GIVEN RECORDS:

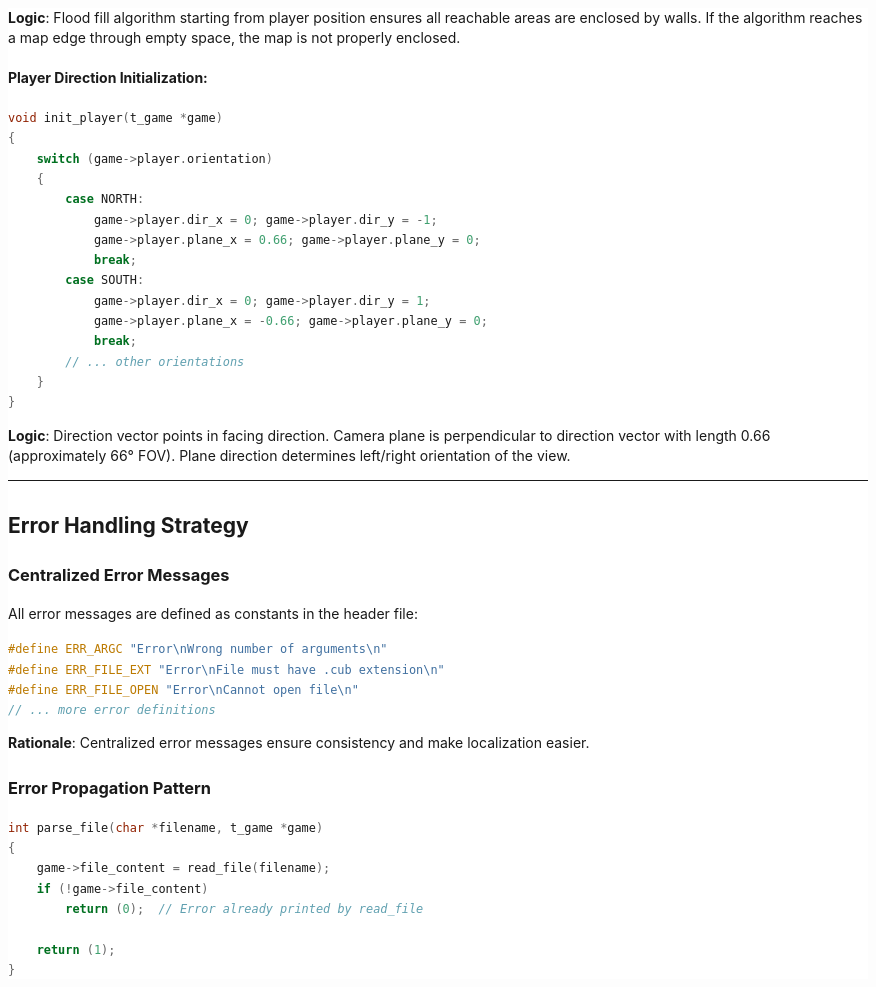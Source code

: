 **Logic**: Flood fill algorithm starting from player position ensures all reachable areas are enclosed by walls. If the algorithm reaches a map edge through empty space, the map is not properly enclosed.

#### Player Direction Initialization:
```c
void init_player(t_game *game)
{
    switch (game->player.orientation)
    {
        case NORTH:
            game->player.dir_x = 0; game->player.dir_y = -1;
            game->player.plane_x = 0.66; game->player.plane_y = 0;
            break;
        case SOUTH:
            game->player.dir_x = 0; game->player.dir_y = 1;
            game->player.plane_x = -0.66; game->player.plane_y = 0;
            break;
        // ... other orientations
    }
}
```

**Logic**: Direction vector points in facing direction. Camera plane is perpendicular to direction vector with length 0.66 (approximately 66° FOV). Plane direction determines left/right orientation of the view.

---

## Error Handling Strategy

### Centralized Error Messages
All error messages are defined as constants in the header file:
```c
#define ERR_ARGC "Error\nWrong number of arguments\n"
#define ERR_FILE_EXT "Error\nFile must have .cub extension\n"
#define ERR_FILE_OPEN "Error\nCannot open file\n"
// ... more error definitions
```

**Rationale**: Centralized error messages ensure consistency and make localization easier.

### Error Propagation Pattern
```c
int parse_file(char *filename, t_game *game)
{
    game->file_content = read_file(filename);
    if (!game->file_content)
        return (0);  // Error already printed by read_file
    
    return (1);
}
```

PROBLEM DESCRIPTION: Beginning at the line containing "All error messages", output exactly each line up to and including the last line of the material above.

ANSWER SPACE:
All error messages are defined as constants in the header file:
```c
#define ERR_ARGC "Error\nWrong number of arguments\n"
#define ERR_FILE_EXT "Error\nFile must have .cub extension\n"
#define ERR_FILE_OPEN "Error\nCannot open file\n"
// ... more error definitions
```

**Rationale**: Centralized error messages ensure consistency and make localization easier.

### Error Propagation Pattern
```c
int parse_file(char *filename, t_game *game)
{
    game->file_content = read_file(filename);
    if (!game->file_content)
        return (0);  // Error already printed by read_file
    
    return (1);
}
```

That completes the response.